Given entries Block Start

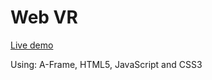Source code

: # Web VR
[Live demo](https://liz-peng.github.io/WebVR/)

Using: A-Frame, HTML5, JavaScript and CSS3
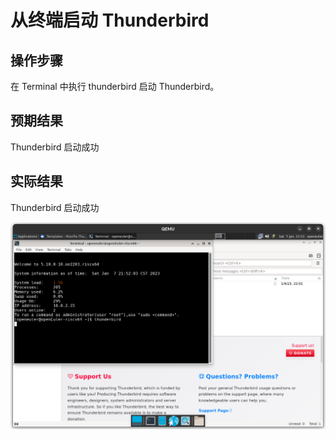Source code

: # 从终端启动 Thunderbird

## 操作步骤

在 Terminal 中执行 thunderbird 启动 Thunderbird。

## 预期结果

Thunderbird 启动成功

## 实际结果

Thunderbird 启动成功

![Thunderbird从终端启动成功](./img/thunderbird-launch-terminal.png)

Given entries Block End

● **What to work on**
Every line of the data should be transcribed exactly. Omit the images.

● **Output for this task**
Source code

: # Web VR
[Live demo](https://liz-peng.github.io/WebVR/)

Using: A-Frame, HTML5, JavaScript and CSS3
Source code

: # 从终端启动 Thunderbird

## 操作步骤

在 Terminal 中执行 thunderbird 启动 Thunderbird。

## 预期结果

Thunderbird 启动成功

## 实际结果

Thunderbird 启动成功

![Thunderbird从终端启动成功](./img/thunderbird-launch-terminal.png)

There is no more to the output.